The Study On QP Wave Forward Modeling Methods In 3D VTI Media

Anisotropy is ubiquitous in earth media. Study on seismic anisotropy has become one of the leading edge directions in the field of seismology. Forward modeling simulates wave propagate in the media of earth. We can learn the relationship of characteristic of seismic propagate and the parameter of earth media from the simulating, and get the optimal approximation of real seismic recording. Studying on seismic forward modeling can help people accurately know the rule of seismic propagation. It also can verify the validity of earth model, interpret the real seismic data, predict reservoir and develop the resource. In a word, it has very important meaning in both theory and practice.This paper simulates the qP wave in 3-D transversely isotropy with a vertical axis of symmetry (VTI) media in both domains of frequency and time. In frequency domain modeling, stating with frequency-space domain qP wave equation in 3-D VTI media, the weighted mean finite difference operators which is based on conventional finite difference operators is presented. Comparing the precision of velocity dispersion of conventional finite difference operators and weighted mean finite difference is following. Then we get the weighted mean coefficient by the Gauss-Newton method in optimization theory to make the finite-difference equation phase velocity being equal to that of wave equation. The helix boundary condition and absorb boundary condition in frequency domain is adopted. In aspect of solving large sparse matrix this paper advances the improved arithmetic. The numerical experiments are given in the end of frequency domain modeling. In time domain modeling, we firstly deflate the time domain qP wave equation in 3-D VTI media. Secondly, apply the weighted mean finite difference operators which are presented former to the wave function in time domain.

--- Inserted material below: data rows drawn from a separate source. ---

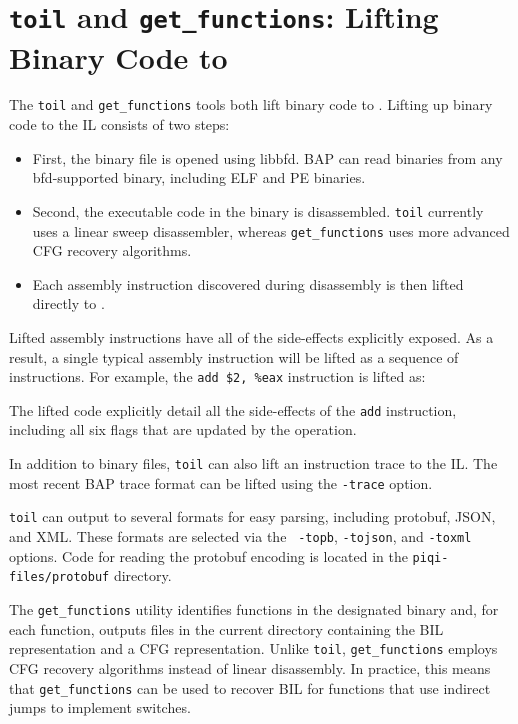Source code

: \section{\texttt{toil} and \texttt{get\_functions}: Lifting Binary Code to \bil}

The \texttt{toil} and \texttt{get\_functions} tools both lift binary
code to \bil.  Lifting up binary code to the IL consists of two steps:
\begin{itemize}
\item First, the binary file is opened using libbfd. BAP can read
  binaries from any bfd-supported binary, including ELF and PE
  binaries.

\item Second, the executable code in the binary is disassembled.
  \texttt{toil} currently uses a linear sweep disassembler, whereas
  \texttt{get\_functions} uses more advanced CFG recovery algorithms.

\item Each assembly instruction discovered during disassembly is then
  lifted directly to \bil.
\end{itemize}

Lifted assembly instructions have all of the side-effects explicitly
exposed.  As a result, a single typical assembly instruction will be
lifted as a sequence of \bil instructions.  For example, the {\tt add
  \$2, \%eax} instruction is lifted as:

\begin{centering}
\begin{scriptsize}

\end{scriptsize}
\end{centering}
%
The lifted \bil code explicitly detail all the side-effects of the
{\tt add} instruction, including all six flags that are updated by the
operation.

In addition to binary files, {\tt toil} can also lift an instruction
trace to the IL.  The most recent BAP trace format can be lifted using
the {\tt -trace} option.

{\tt toil} can output to several formats for easy parsing, including
protobuf, JSON, and XML.  These formats are selected via the {\tt
  -topb}, {\tt -tojson}, and {\tt -toxml} options.  Code for reading
the protobuf encoding is located in the {\tt piqi-files/protobuf}
directory.

The \texttt{get\_functions} utility identifies functions in the
designated binary and, for each function, outputs files in the current
directory containing the BIL representation and a CFG representation.
Unlike \texttt{toil}, \texttt{get\_functions} employs CFG recovery
algorithms instead of linear disassembly.  In practice, this means
that \texttt{get\_functions} can be used to recover BIL for functions
that use indirect jumps to implement switches.



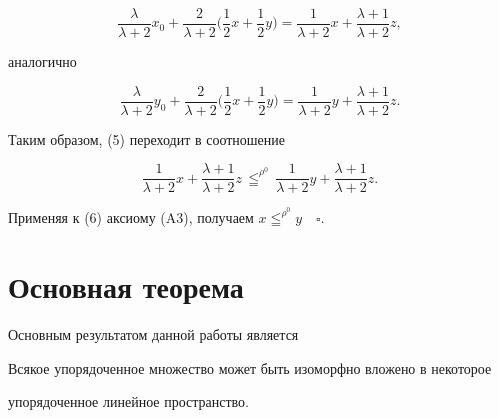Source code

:$$ 


\frac{\lambda}{\lambda+2}x_0+\frac{2}{\lambda+2} 


\biggl(\frac{1}{2}x+\frac{1}{2}y\biggr)= 


\frac{1}{\lambda+2}x+\frac{\lambda+1}{\lambda+2}z, 


$$ 


аналогично 


$$ 


\frac{\lambda}{\lambda+2}y_0+\frac{2}{\lambda+2} 


\biggl(\frac{1}{2}x+\frac{1}{2}y\biggr)= 


\frac{1}{\lambda+2}y+\frac{\lambda+1}{\lambda+2}z. 


$$ 


Таким образом, (5) переходит в соотношение 


\begin{equation} 


\frac{1}{\lambda+2}x+\frac{\lambda+1}{\lambda+2}z\, 


\leqq^{\rho^0}\,\frac{1}{\lambda+2}y+ 


\frac{\lambda+1}{\lambda+2}z. 


\end{equation} 


Применяя к (6) аксиому (A3), получаем $x\leqq^{\rho^0}y\quad\square$. 


 


\section{Основная теорема} 


 


Основным результатом данной работы является 


 


\begin{thm} 


Всякое упорядоченное множество может быть изоморфно вложено в некоторое 


упорядоченное линейное пространство. 


\end{thm} 


 


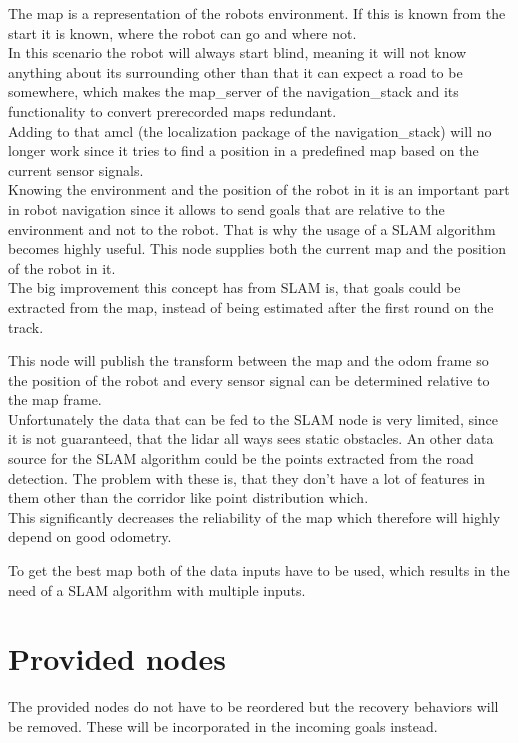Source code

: The map is a representation of the robots environment. If this is known from the start it is known, where the robot can go and where not.\\
 In this scenario the robot will always start blind, meaning it will not know anything about its surrounding other than that it can expect a road to be somewhere, which makes the map\_server of the navigation\_stack and its functionality to convert prerecorded maps redundant.\\
Adding to that amcl (the localization package of the navigation\_stack) will no longer work since it tries to find a position in a predefined map based on the current sensor signals.\\
Knowing the environment and the position of the robot in it is an important part in robot navigation since it allows to send goals that are relative to the environment and not to the robot. That is why the usage of a SLAM algorithm becomes highly useful. This node supplies both the current map and the position of the robot in it.\\
The big improvement this concept has from SLAM is, that goals could be extracted from the map, instead of being estimated after the first round on the track.

This node will publish the transform between the map and the odom frame so the position of the robot and every sensor signal can be determined relative to the map frame.\\

Unfortunately the data that can be fed to the SLAM node is very limited, since it is not guaranteed, that the lidar all ways sees static obstacles. An other data source for the SLAM algorithm could be the points extracted from the road detection. The problem with these is, that they don't have a lot of features in them other than the corridor like point distribution which.\\

This significantly decreases the reliability of the map which therefore will highly depend on good odometry.

To get the best map both of the data inputs have to be used, which results in the need of a SLAM algorithm with multiple inputs.\\

\section{Provided nodes}

The provided nodes do not have to be reordered but the recovery behaviors will be removed. These will be incorporated in the incoming goals instead.

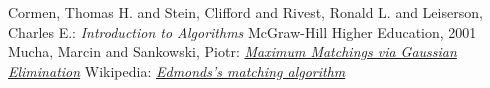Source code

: \documentclass{llncs}
\begin{document}
%
%
\begin{thebibliography}{4}
%
Cormen, Thomas H. and Stein, Clifford and Rivest, Ronald L. and Leiserson, Charles E.:
\textsl{Introduction to Algorithms}
McGraw-Hill Higher Education, 2001
Mucha, Marcin and Sankowski, Piotr:
\textsl{\href{http://www.mimuw.edu.pl/~mucha/pub/mucha_sankowski_focs04.pdf}{Maximum Matchings via Gaussian Elimination}}
Wikipedia:
\textsl{\href{http://en.wikipedia.org/wiki/Blossom_algorithm}{Edmonds's matching algorithm}}
\end{thebibliography}
\end{document}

A new split perfect matched layer boundary condition is presented and is validated the effect in this paper. The complex model simulating in time domain is given at last. The model simulating of frequency and time domains show that the arithmetic that is given in this paper effectively suppress the numerical dispersion and successfully decrease the artificial boundary reflecton. It is supply the foundation for migriation and invertion of qP wave in 3-D VTI media.